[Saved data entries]
┄┄┄┄┄┄┄┄┄┄┄┄┄┄┄┄┄┄┄┄
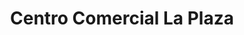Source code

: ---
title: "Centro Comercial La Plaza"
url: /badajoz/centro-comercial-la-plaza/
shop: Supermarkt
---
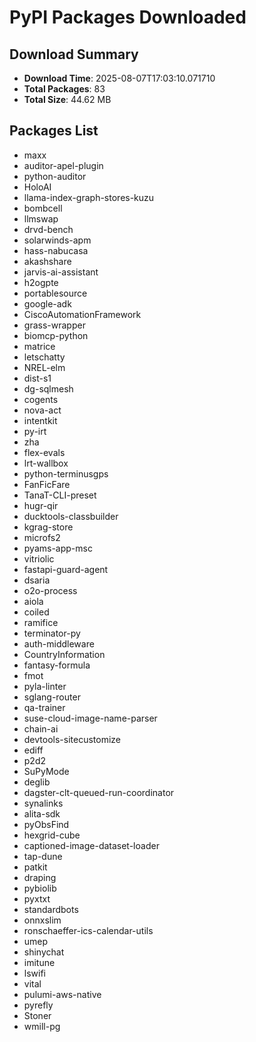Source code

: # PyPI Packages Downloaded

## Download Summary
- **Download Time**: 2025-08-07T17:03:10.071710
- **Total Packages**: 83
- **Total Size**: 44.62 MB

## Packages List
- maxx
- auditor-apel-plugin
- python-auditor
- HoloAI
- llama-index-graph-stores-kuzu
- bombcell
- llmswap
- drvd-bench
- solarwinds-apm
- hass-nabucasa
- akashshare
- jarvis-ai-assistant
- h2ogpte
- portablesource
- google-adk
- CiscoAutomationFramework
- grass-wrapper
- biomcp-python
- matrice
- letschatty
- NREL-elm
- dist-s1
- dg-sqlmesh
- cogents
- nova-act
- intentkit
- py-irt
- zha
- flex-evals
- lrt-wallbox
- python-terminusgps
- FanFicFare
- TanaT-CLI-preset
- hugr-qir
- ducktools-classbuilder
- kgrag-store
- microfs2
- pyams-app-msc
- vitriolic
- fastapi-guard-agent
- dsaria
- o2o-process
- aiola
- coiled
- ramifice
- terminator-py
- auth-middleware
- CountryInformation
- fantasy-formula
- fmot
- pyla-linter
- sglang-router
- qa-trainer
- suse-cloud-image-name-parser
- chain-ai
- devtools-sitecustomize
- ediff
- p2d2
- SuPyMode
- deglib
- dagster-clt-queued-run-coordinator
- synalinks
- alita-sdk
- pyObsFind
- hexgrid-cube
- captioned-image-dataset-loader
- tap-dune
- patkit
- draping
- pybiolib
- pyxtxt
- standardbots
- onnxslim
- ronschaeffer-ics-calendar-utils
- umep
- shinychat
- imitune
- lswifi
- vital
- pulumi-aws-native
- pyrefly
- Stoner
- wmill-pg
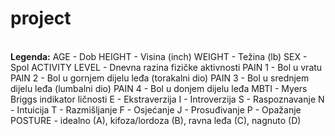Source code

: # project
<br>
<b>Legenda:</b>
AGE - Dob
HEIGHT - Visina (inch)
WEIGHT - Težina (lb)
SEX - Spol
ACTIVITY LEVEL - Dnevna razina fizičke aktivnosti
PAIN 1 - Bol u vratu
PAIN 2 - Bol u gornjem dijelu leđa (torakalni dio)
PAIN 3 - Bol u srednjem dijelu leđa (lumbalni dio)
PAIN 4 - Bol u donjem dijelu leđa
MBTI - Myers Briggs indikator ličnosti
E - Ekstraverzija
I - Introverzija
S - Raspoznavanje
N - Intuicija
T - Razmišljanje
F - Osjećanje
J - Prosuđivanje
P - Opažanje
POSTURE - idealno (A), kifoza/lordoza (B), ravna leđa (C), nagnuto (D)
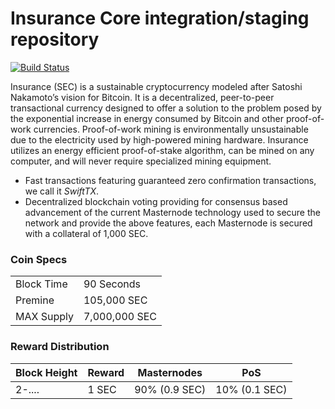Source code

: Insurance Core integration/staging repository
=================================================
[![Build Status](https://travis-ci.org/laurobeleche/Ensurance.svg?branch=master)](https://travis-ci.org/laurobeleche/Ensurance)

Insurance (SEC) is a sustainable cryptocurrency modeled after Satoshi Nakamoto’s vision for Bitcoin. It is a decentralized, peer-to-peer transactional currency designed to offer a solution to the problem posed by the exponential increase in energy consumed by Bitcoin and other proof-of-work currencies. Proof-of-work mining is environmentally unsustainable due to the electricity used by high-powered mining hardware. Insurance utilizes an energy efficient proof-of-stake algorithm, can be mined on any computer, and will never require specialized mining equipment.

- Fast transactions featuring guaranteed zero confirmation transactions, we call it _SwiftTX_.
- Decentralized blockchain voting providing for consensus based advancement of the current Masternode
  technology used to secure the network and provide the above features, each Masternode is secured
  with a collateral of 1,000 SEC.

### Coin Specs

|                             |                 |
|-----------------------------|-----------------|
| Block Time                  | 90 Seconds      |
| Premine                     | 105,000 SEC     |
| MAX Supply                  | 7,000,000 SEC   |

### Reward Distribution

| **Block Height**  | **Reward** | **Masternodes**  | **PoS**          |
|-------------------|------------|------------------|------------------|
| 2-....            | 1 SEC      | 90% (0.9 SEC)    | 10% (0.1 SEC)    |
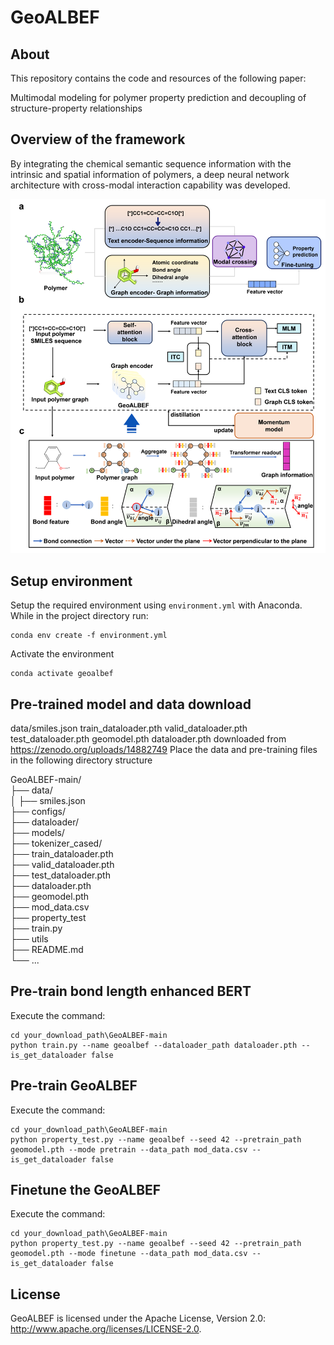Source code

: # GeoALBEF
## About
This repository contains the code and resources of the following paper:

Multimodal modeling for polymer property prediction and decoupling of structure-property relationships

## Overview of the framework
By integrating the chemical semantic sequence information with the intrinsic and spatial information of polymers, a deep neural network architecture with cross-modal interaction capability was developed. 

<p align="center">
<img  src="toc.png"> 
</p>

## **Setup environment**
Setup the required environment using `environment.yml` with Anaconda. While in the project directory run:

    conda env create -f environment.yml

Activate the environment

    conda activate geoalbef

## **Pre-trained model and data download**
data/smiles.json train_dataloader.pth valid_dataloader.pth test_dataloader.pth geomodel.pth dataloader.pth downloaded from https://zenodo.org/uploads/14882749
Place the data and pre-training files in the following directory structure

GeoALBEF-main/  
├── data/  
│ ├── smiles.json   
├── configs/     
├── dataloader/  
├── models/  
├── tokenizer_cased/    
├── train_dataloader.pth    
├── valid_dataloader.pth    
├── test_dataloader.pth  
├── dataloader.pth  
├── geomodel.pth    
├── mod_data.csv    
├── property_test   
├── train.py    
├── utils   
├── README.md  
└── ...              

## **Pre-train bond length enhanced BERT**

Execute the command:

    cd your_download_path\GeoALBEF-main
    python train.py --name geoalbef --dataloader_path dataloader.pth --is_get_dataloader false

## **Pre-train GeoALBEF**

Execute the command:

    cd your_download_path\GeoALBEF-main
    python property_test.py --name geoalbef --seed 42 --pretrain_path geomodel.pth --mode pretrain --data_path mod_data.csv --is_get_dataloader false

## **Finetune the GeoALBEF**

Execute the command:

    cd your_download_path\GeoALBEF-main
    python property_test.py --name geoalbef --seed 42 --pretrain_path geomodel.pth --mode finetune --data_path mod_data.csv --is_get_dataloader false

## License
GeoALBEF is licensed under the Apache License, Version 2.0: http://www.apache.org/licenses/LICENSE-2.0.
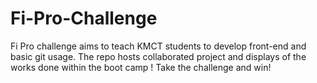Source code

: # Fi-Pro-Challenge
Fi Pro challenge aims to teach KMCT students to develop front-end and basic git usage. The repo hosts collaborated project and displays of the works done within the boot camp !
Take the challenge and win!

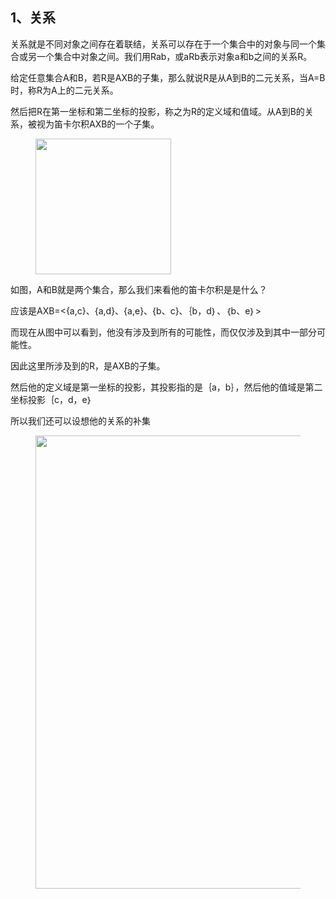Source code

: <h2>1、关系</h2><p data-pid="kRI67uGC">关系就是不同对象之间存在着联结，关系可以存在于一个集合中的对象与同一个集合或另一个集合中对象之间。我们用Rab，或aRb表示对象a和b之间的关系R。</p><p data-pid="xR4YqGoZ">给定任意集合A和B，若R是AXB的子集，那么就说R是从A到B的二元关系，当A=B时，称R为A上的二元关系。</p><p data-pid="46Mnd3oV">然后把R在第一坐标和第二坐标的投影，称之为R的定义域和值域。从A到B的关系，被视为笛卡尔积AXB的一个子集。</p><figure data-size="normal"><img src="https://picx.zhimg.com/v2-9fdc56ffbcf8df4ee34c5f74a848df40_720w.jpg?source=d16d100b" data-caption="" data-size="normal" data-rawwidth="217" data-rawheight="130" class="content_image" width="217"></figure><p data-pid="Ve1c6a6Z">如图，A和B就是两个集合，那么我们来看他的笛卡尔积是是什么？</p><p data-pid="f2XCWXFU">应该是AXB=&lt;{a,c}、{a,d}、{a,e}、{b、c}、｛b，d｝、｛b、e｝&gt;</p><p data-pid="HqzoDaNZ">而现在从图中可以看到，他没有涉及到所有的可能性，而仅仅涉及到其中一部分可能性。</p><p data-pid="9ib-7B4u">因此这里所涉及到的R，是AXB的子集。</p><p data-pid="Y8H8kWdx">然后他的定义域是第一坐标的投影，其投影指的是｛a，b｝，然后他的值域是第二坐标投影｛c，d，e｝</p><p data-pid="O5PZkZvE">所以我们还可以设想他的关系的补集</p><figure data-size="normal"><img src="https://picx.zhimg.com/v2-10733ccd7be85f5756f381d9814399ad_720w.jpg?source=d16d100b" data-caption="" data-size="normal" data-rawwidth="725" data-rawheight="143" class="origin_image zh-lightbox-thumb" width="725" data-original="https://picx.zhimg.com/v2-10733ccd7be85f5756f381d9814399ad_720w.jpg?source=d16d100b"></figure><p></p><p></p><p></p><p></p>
┄┄┄┄┄┄┄┄┄┄┄┄┄┄┄┄┄┄┄┄
• Work request: Read the entries and show each line that mentions "false".

• Result for this task:
    python train.py --name geoalbef --dataloader_path dataloader.pth --is_get_dataloader false
    python property_test.py --name geoalbef --seed 42 --pretrain_path geomodel.pth --mode pretrain --data_path mod_data.csv --is_get_dataloader false
    python property_test.py --name geoalbef --seed 42 --pretrain_path geomodel.pth --mode finetune --data_path mod_data.csv --is_get_dataloader false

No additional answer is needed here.